(Beginning of Data records)

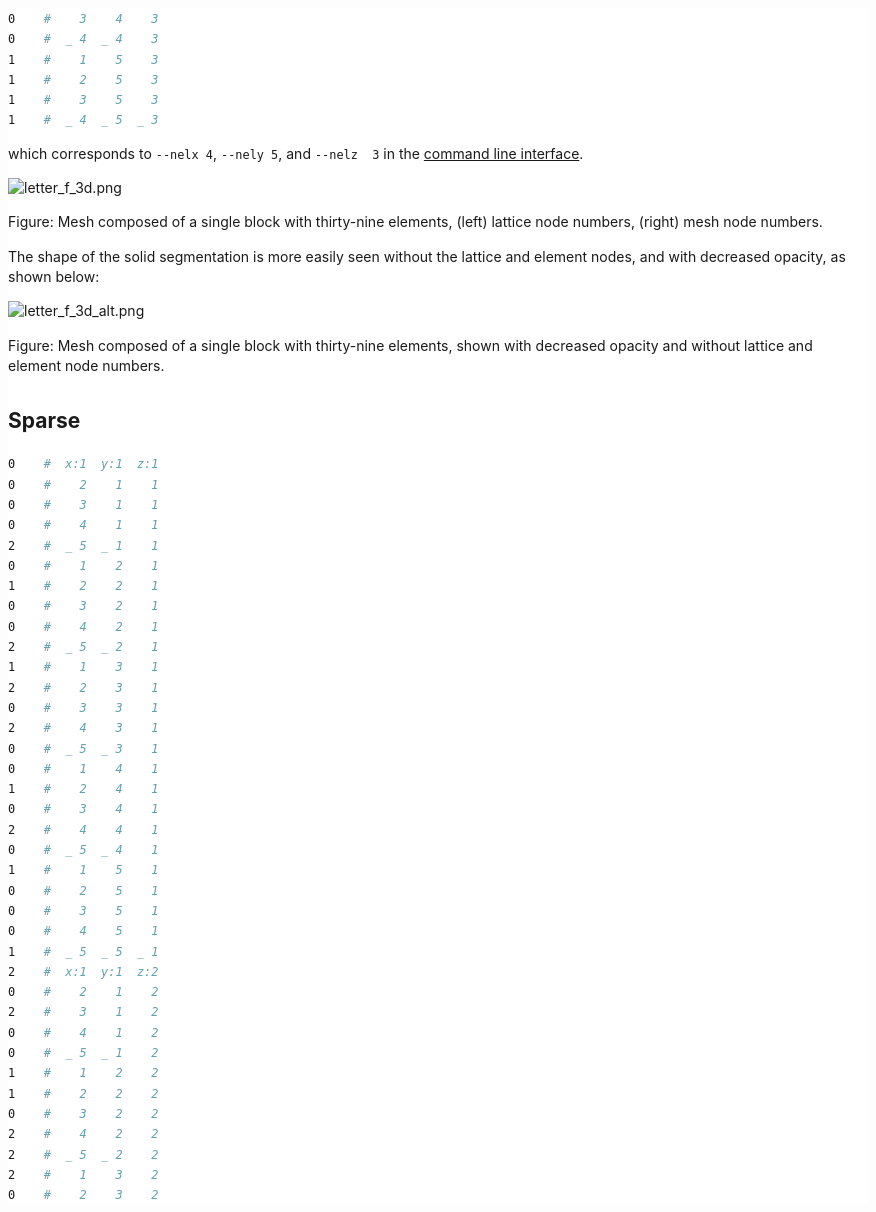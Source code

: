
 ```sh
0    #    3    4    3
0    #  _ 4  _ 4    3
1    #    1    5    3
1    #    2    5    3
1    #    3    5    3
1    #  _ 4  _ 5  _ 3
```

which corresponds to `--nelx 4`, `--nely 5`, and `--nelz  3` in the
[command line interface](cli.md).

![letter_f_3d.png](letter_f_3d.png)

Figure: Mesh composed of a single block with thirty-nine elements, (left)
lattice node numbers, (right) mesh node numbers.

The shape of the solid segmentation is more easily seen without the
lattice and element nodes, and with decreased opacity, as shown below:

![letter_f_3d_alt.png](letter_f_3d_alt.png)

Figure: Mesh composed of a single block with thirty-nine elements, shown
with decreased opacity and without lattice and element node numbers.

## Sparse

```sh
0    #  x:1  y:1  z:1
0    #    2    1    1
0    #    3    1    1
0    #    4    1    1
2    #  _ 5  _ 1    1
0    #    1    2    1
1    #    2    2    1
0    #    3    2    1
0    #    4    2    1
2    #  _ 5  _ 2    1
1    #    1    3    1
2    #    2    3    1
0    #    3    3    1
2    #    4    3    1
0    #  _ 5  _ 3    1
0    #    1    4    1
1    #    2    4    1
0    #    3    4    1
2    #    4    4    1
0    #  _ 5  _ 4    1
1    #    1    5    1
0    #    2    5    1
0    #    3    5    1
0    #    4    5    1
1    #  _ 5  _ 5  _ 1
2    #  x:1  y:1  z:2
0    #    2    1    2
2    #    3    1    2
0    #    4    1    2
0    #  _ 5  _ 1    2
1    #    1    2    2
1    #    2    2    2
0    #    3    2    2
2    #    4    2    2
2    #  _ 5  _ 2    2
2    #    1    3    2
0    #    2    3    2
```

(End of Data records)

Goal of the exercise> Write the full listing out again with every line unchanged, but include no pictures.

Solved exercise>
Source code

:
 ```sh
0    #    3    4    3
0    #  _ 4  _ 4    3
1    #    1    5    3
1    #    2    5    3
1    #    3    5    3
1    #  _ 4  _ 5  _ 3
```

which corresponds to `--nelx 4`, `--nely 5`, and `--nelz  3` in the
[command line interface](cli.md).

![letter_f_3d.png](letter_f_3d.png)

Figure: Mesh composed of a single block with thirty-nine elements, (left)
lattice node numbers, (right) mesh node numbers.

The shape of the solid segmentation is more easily seen without the
lattice and element nodes, and with decreased opacity, as shown below:

![letter_f_3d_alt.png](letter_f_3d_alt.png)

Figure: Mesh composed of a single block with thirty-nine elements, shown
with decreased opacity and without lattice and element node numbers.

## Sparse

```sh
0    #  x:1  y:1  z:1
0    #    2    1    1
0    #    3    1    1
0    #    4    1    1
2    #  _ 5  _ 1    1
0    #    1    2    1
1    #    2    2    1
0    #    3    2    1
0    #    4    2    1
2    #  _ 5  _ 2    1
1    #    1    3    1
2    #    2    3    1
0    #    3    3    1
2    #    4    3    1
0    #  _ 5  _ 3    1
0    #    1    4    1
1    #    2    4    1
0    #    3    4    1
2    #    4    4    1
0    #  _ 5  _ 4    1
1    #    1    5    1
0    #    2    5    1
0    #    3    5    1
0    #    4    5    1
1    #  _ 5  _ 5  _ 1
2    #  x:1  y:1  z:2
0    #    2    1    2
2    #    3    1    2
0    #    4    1    2
0    #  _ 5  _ 1    2
1    #    1    2    2
1    #    2    2    2
0    #    3    2    2
2    #    4    2    2
2    #  _ 5  _ 2    2
2    #    1    3    2
0    #    2    3    2
```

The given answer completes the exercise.